第1章、資本主義–その血塗られた創造の物語
ワット・タイラーの乱をはじめとする14世紀から15世紀の農民反乱により、農奴制に支えられた封建制は崩壊していった。自由農民はコモンズを集団で管理した。資本主義は、上流階級による土地の囲い込みによって始まった。自由農民の自給自足は崩壊し、賃金労働者に移行し、資本家による資本の蓄積に利用された。更に新大陸の発見から、植民地化と奴隷貿易が拡大し、資本主義の成長を支えた。囲い込みと植民地化が資本主義の成長の基盤だったのだ。植民地ではコモンズが破壊され人為的に希少性が創出された。

第2章、ジャガノート(圧倒的破壊力)の台頭
資本主義の破壊力は個人的な強欲から派生するものではない、それは使用価値から乖離したウイルスのような資本の自己複製である。クズネッツが開発したGDPは、各国政府が「GDP成長は貧困を減らし、雇用を創出し、人々の生活を向上させる唯一の方法だ」と主張する根拠に使われた。それは「人間の幸福」に関して過激なクーデターが起きたことを意味する。1945年以降、資源消費量が爆発的に増加し、科学者たちはそれをグレート・アクセラレーションと呼んだ。気候破壊の責任の9割以上はいわゆるグローバルノースに集中しており、この状況は、大気泥棒、大気の植民地化、植民地主義2.0として理解されるべきだ。「成長の限界」という警告は、21世紀に入り「地球生態系の限界、プラネタリー・バウンダリー」へと更新された。生態系の限界を超えていても経済成長は可能なのである。

第3章、テクノロジーはわたしたちを救うか?
成長主義は持久力と、宗教に似たイデオロギー的情熱を備えている。産業革命期のイギリスの経済学者ウィリアム・ジェヴォンズは、効率的な蒸気機関の発明にも関わらず資本家の再投資により石炭消費量は逆に増大するというジェヴォンズのパラドクスを発見した。
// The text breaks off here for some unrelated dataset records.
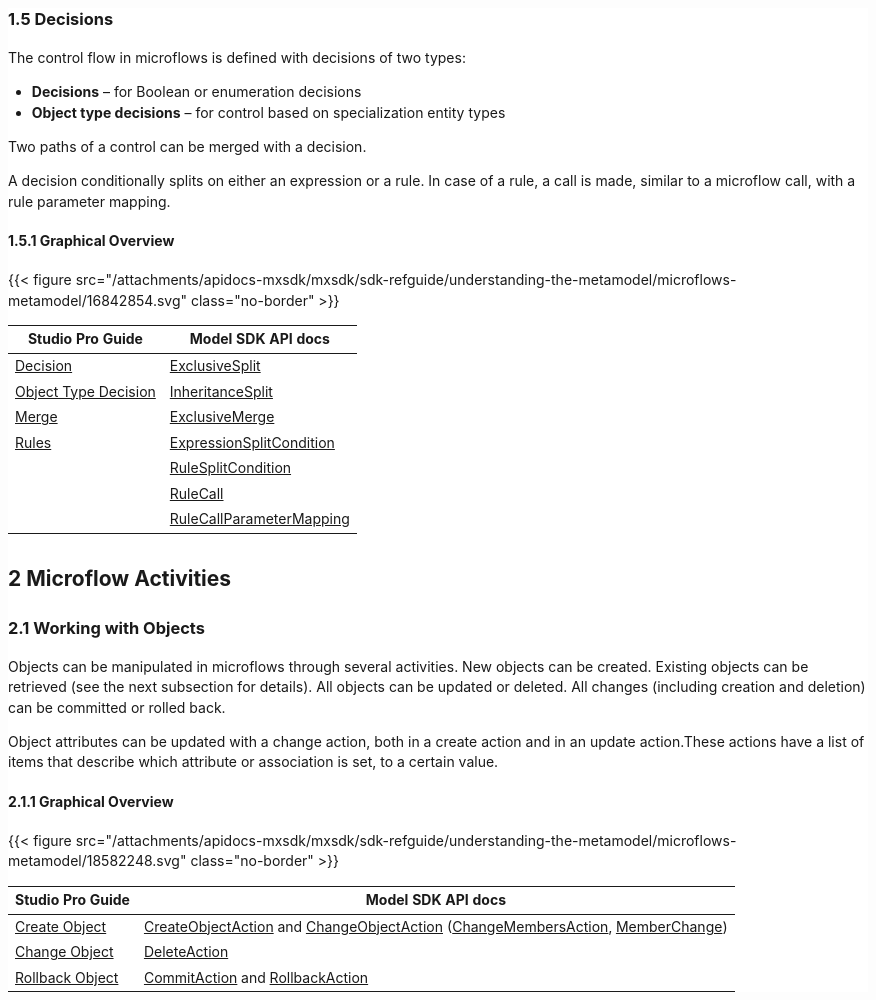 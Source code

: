 ### 1.5 Decisions

The control flow in microflows is defined with decisions of two types: 

* **Decisions** – for Boolean or enumeration decisions
* **Object type decisions** – for control based on specialization entity types

Two paths of a control can be merged with a decision.

A decision conditionally splits on either an expression or a rule. In case of a rule, a call is made, similar to a microflow call, with a rule parameter mapping.

#### 1.5.1 Graphical Overview

{{< figure src="/attachments/apidocs-mxsdk/mxsdk/sdk-refguide/understanding-the-metamodel/microflows-metamodel/16842854.svg" class="no-border" >}}

| Studio Pro Guide | Model SDK API docs |
| --- | --- | 
| [Decision](/refguide/decision/) |[ExclusiveSplit](https://apidocs.rnd.mendix.com/modelsdk/latest/classes/microflows.exclusivesplit.html) |
| [Object Type Decision](/refguide/object-type-decision/) |[InheritanceSplit](https://apidocs.rnd.mendix.com/modelsdk/latest/classes/microflows.inheritancesplit.html) |
| [Merge](/refguide/merge/) |[ExclusiveMerge](https://apidocs.rnd.mendix.com/modelsdk/latest/classes/microflows.exclusivemerge.html) |
| [Rules](/refguide/rules/) |[ExpressionSplitCondition](https://apidocs.rnd.mendix.com/modelsdk/latest/classes/microflows.expressionsplitcondition.html) |
| |[RuleSplitCondition](https://apidocs.rnd.mendix.com/modelsdk/latest/classes/microflows.rulesplitcondition.html) |
| |[RuleCall](https://apidocs.rnd.mendix.com/modelsdk/latest/classes/microflows.rulecall.html) |
| |[RuleCallParameterMapping](https://apidocs.rnd.mendix.com/modelsdk/latest/classes/microflows.rulecallparametermapping.html) |

## 2 Microflow Activities

### 2.1 Working with Objects

Objects can be manipulated in microflows through several activities. New objects can be created. Existing objects can be retrieved (see the next subsection for details). All objects can be updated or deleted. All changes (including creation and deletion) can be committed or rolled back.

Object attributes can be updated with a change action, both in a create action and in an update action.These actions have a list of items that describe which attribute or association is set, to a certain value.

#### 2.1.1 Graphical Overview

{{< figure src="/attachments/apidocs-mxsdk/mxsdk/sdk-refguide/understanding-the-metamodel/microflows-metamodel/18582248.svg" class="no-border" >}}

Studio Pro Guide | Model SDK API docs
--- | --- |
[Create Object](/refguide/create-object/) |[CreateObjectAction](https://apidocs.rnd.mendix.com/modelsdk/latest/classes/microflows.createobjectaction.html) and [ChangeObjectAction](https://apidocs.rnd.mendix.com/modelsdk/latest/classes/microflows.changeobjectaction.html) ([ChangeMembersAction](https://apidocs.rnd.mendix.com/modelsdk/latest/classes/microflows.changemembersaction.html), [MemberChange](https://apidocs.rnd.mendix.com/modelsdk/latest/classes/microflows.memberchange.html))
[Change Object](/refguide/change-object/) | [DeleteAction](https://apidocs.rnd.mendix.com/modelsdk/latest/classes/microflows.deleteaction.html)
[Rollback Object](/refguide/rollback-object/) |[CommitAction](https://apidocs.rnd.mendix.com/modelsdk/latest/classes/microflows.commitaction.html) and [RollbackAction](https://apidocs.rnd.mendix.com/modelsdk/latest/classes/microflows.rollbackaction.html)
グリーンニューディール、グリーン成長というのは夢物語である。

第4章、良い人生に必要なものとは何か
コスタリカの一人当たりGDPはアメリカの7分の1だったがアメリカの平均寿命を追い越した。GDPと幸福感の繋がりは希薄なのである。公共サービスやコモンズへのアクセスを拡大すれば、人々の福利購買力を向上させることができるだろう。GDPの代替指標の模索が始まっている。OECDは、住宅、仕事、教育、健康、幸福などの福祉指標を組み入れた新しい指標ベターライフインデックスBLIを発表した。ウェルビーイングエコノミー幸福経済の重要性に各国指導者が気付き始めている。

第5章、ポスト資本主義への道
気候変動という緊急事態に対処するために我々に必要なことは脱成長である。成長に依存した経済が成長を止める時には大惨事を引き起こすが、成長を必要としない経済に移行すればGDPが減少しても問題は起きない。その経済の中心になるのは、人間の繁栄と生態系の安定である。大量消費を止める5つの非常ブレーキに留意する必要がある。①計画的陳腐化を終わらせる、②広告を減らす、③所有権から使用権へ移行する、④食品廃棄を終わらせる、⑤生態系を破壊する産業を縮小する。例えば、世界の農地の60パーセント近くが牛肉を生産するために使われている。他にも、軍事産業、プライベートジェット、使い捨て製品、SUV車、乱造マンションなども検討すべきである。公共サービスを脱商品化し、コモンズを拡大し、労働時間を短縮し、不平等を減らすことにより、人々は豊かに暮らすために必要なものにアクセスできるようになるだろう。新たな経済では、債務を帳消しにする必要があるし、複利を廃止して単利に切り替えるべきであり、銀行には100パーセントの準備金を要求すべきである。直接民主制の集団による意思決定では、持続可能な選択が行われたとする調査があった。これは生態経済学者が「定常経済」と呼ぶものである。我々は資本主義には反民主主義的な側面があることを認識すべきである。

第6章、すべてはつながっている
セバスチャン・サルガドの写真を見れば現代文明が抱えるトラウマを再認識させられるだろう。サルガドは集約的な畜産によって森林破壊された農園を相続していたが、母国ブラジルに帰国して土地を大西洋岸の熱帯雨林に戻す活動を開始し、13年で森林を回復させた。脱成長、脱植民地主義は、2010年のコチャンバ人民合意に現れている。アマゾンのアチュエル族のアニミズムに基づいたエコロジカルな暮らしが参考になるだろう。アチュエル族にとって全ての動植物は魂(ワカン)を持ち、人間と同じであり、「自然」という対象物は存在しない。アチュエル族は動植物を親類と見ているのだ。20世紀後半の生物学は、人間と細菌やウイルスの共生を明らかにした。また我々の細胞が持つミトコンドリアは核と別のDNAを持ち、進化の過程で共生に至ったと考えられている。これらの知見は我々自身の存在論にも波及するものだ。これは最新科学の知見であるが、古来アニミズムの知見でもある。既に、環境再生型農業、リジェネラティブ農業を実践する勇敢な農家も現れている。複数の作物を同時に植えることで回復力のある生態系を築いているのだ。2017年にニュージーランドでワンガヌイ川に法的人格を認める判決が出た。マオリ族が長年権利を主張してきたのが認められたのだ。未来は私たち次第で変えられるはずだ。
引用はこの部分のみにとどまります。